The new study shows that in a surprising number of cases a single voter can determine the winner in odd-year elections like those being held this year in 461 municipalities.
Key finding: How one person decided to vote – or not to vote – made the difference in who won or lost an election in 39 North Carolina cities in 2019.
“One vote will again be decisive somewhere this year and then somebody will be mad they didn’t bother to vote,” said Bob Hall, director of the new nonpartisan organization Voting Matters Inc.
“Of course, many of the close contests are in small towns but they involve mayors and council members who decide major issues like police oversight, affordable housing, and zoning for a new grocery store or a landfill,” he said. “Local elections are important and every vote really matters.”
Hall said about a dozen 2019 elections ended in ties and were settled by a coin toss or other method that followed a state law requiring that ties in city elections be resolved “by lot.” [Citation below.]
In a tie-vote election for town council in Tabor City in eastern North Carolina, the chair of the Columbus County Board of Elections flipped a gold coin and one candidate called heads – and won. A coin toss also broke ties for council seats in Sylva (Jackson Co.), Hildebran (Burke Co.), Kelford (Bertie Co.), and a second city in Columbus County, Sanderfield.

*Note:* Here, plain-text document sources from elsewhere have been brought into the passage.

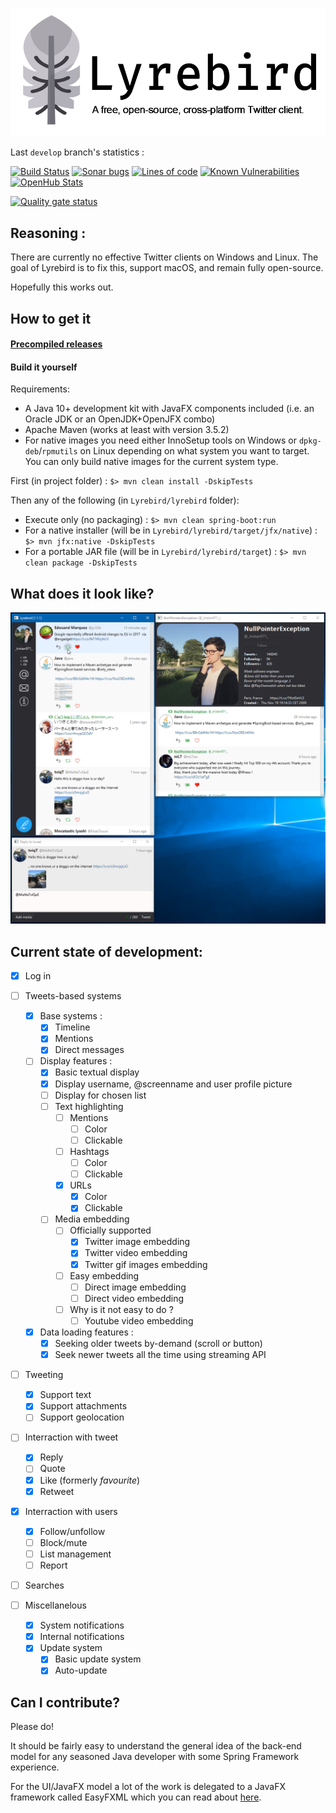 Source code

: ![Promo logo](docs/img/promo-logo-png.png)

Last `develop` branch's statistics :

[![Build Status](https://jenkins.tristan.moe/job/Lyrebird/job/master/badge/icon)](https://jenkins.tristan.moe/job/Lyrebird/job/master)
[![Sonar bugs](https://sonar.tristan.moe/api/project_badges/measure?project=moe.lyrebird%3Alyrebird-parent&metric=bugs)](https://sonar.tristan.moe/project/issues?id=moe.lyrebird%3Alyrebird-parent&resolved=false&types=BUG)
[![Lines of code](https://sonar.tristan.moe/api/project_badges/measure?project=moe.lyrebird%3Alyrebird-parent&metric=ncloc)](https://sonar.tristan.moe/component_measures?id=moe.lyrebird%3Alyrebird-parent&metric=ncloc)
[![Known Vulnerabilities](https://snyk.io/test/github/tristan971/lyrebird/badge.svg?targetFile=pom.xml)](https://snyk.io/test/github/tristan971/lyrebird?targetFile=pom.xml)
[![OpenHub Stats](https://www.openhub.net/p/Lyrebird-twitter/widgets/project_thin_badge?format=gif)](https://www.openhub.net/p/Lyrebird-twitter/)

[![Quality gate status](https://sonar.tristan.moe/api/project_badges/quality_gate?project=moe.lyrebird%3Alyrebird-parent)](https://sonar.tristan.moe/dashboard?id=moe.lyrebird%3Alyrebird-parent)

## Reasoning :
There are currently no effective Twitter clients on Windows and Linux.
The goal of Lyrebird is to fix this, support macOS, and remain fully open-source.

Hopefully this works out.


## How to get it

#### [Precompiled releases](https://github.com/Tristan971/Lyrebird/releases)

#### Build it yourself

Requirements:
- A Java 10+ development kit with JavaFX components included (i.e. an Oracle JDK or an OpenJDK+OpenJFX combo)
- Apache Maven (works at least with version 3.5.2)
- For native images you need either InnoSetup tools on Windows or ``dpkg-deb``/``rpmutils`` on Linux depending on
what system you want to target. You can only build native images for the current system type.

First (in project folder) : ``$> mvn clean install -DskipTests``

Then any of the following (in `Lyrebird/lyrebird` folder):
- Execute only (no packaging) : ``$> mvn clean spring-boot:run``
- For a native installer (will be in ``Lyrebird/lyrebird/target/jfx/native``) : ``$> mvn jfx:native -DskipTests``
- For a portable JAR file (will be in ``Lyrebird/lyrebird/target``) : ``$> mvn clean package -DskipTests``

## What does it look like?
[![Screenshot of current version](docs/img/screenshot.png)](docs/img/screenshot.png)

## Current state of development:

- [x] Log in 
- [ ] Tweets-based systems
    - [x] Base systems :
        - [x] Timeline
        - [x] Mentions
        - [x] Direct messages
    - [ ] Display features :
        - [x] Basic textual display
        - [x] Display username, @screenname and user profile picture
        - [ ] Display for chosen list
        - [ ] Text highlighting
            - [ ] Mentions
                - [ ] Color
                - [ ] Clickable
            - [ ] Hashtags
                - [ ] Color
                - [ ] Clickable
            - [x] URLs
                - [x] Color
                - [x] Clickable
        - [ ] Media embedding
            - [ ] Officially supported
                - [x] Twitter image embedding
                - [x] Twitter video embedding
                - [x] Twitter gif images embedding
            - [ ] Easy embedding
                - [ ] Direct image embedding
                - [ ] Direct video embedding
            - [ ] Why is it not easy to do ?
                - [ ] Youtube video embedding
    - [x] Data loading features :
        - [x] Seeking older tweets by-demand (scroll or button)
        - [x] Seek newer tweets all the time using streaming API

- [ ] Tweeting
    - [x] Support text
    - [x] Support attachments
    - [ ] Support geolocation
    
- [ ] Interraction with tweet
    - [x] Reply
    - [ ] Quote
    - [x] Like (formerly _favourite_)
    - [x] Retweet

- [x] Interraction with users
    - [x] Follow/unfollow
    - [ ] Block/mute
    - [ ] List management
    - [ ] Report

- [ ] Searches

- [ ] Miscellanelous
    - [x] System notifications
    - [x] Internal notifications
    - [x] Update system
        - [x] Basic update system
        - [x] Auto-update

## Can I contribute?
Please do!

It should be fairly easy to understand the general idea of the back-end model for any
seasoned Java developer with some Spring Framework experience.

For the UI/JavaFX model a lot of the work is delegated to a JavaFX framework called
EasyFXML which you can read about [here](https://github.com/Tristan971/EasyFXML).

The tied race for a town board seat in Creswell (Washington Co.) was decided by which candidate pulled the highest numbered piece of paper from a jar. For the tied race in Whitakers, the director of the Edgecombe County Board of Elections placed pieces of paper with the candidates’ names in a box and another person drew out of the winner. “Whatever way this turns out, I am OK with it,” said Doris Howington before the drawing. She won.
Candidates for mayor in 2019 won by just one vote in Cape Carteret (Carteret Co.), High Shoals (Gaston Co.), Jefferson (Ashe Co.), Love Valley (Iredell Co.), and Teachey (Duplin Co.).
The mayor in Atkinson (Pender Co.) won by two votes, i.e., if one of his supporter had picked the other candidate, the resulting tied election could have led to his defeat.
Other cities with races decided by just one or two votes in 2019 include Aberdeen, Bakersville, Columbus, La Grange, Middlesex, Mount Gilead, Old Fort, and Pantego. A complete list is below.
“Your one vote can have a big impact in a local election and, conversely, the local officials who win can have a big impact on your life,” Hall emphasized. “Their decisions can dramatically affect your neighborhood’s development, drinking water quality, and public health and safety services.”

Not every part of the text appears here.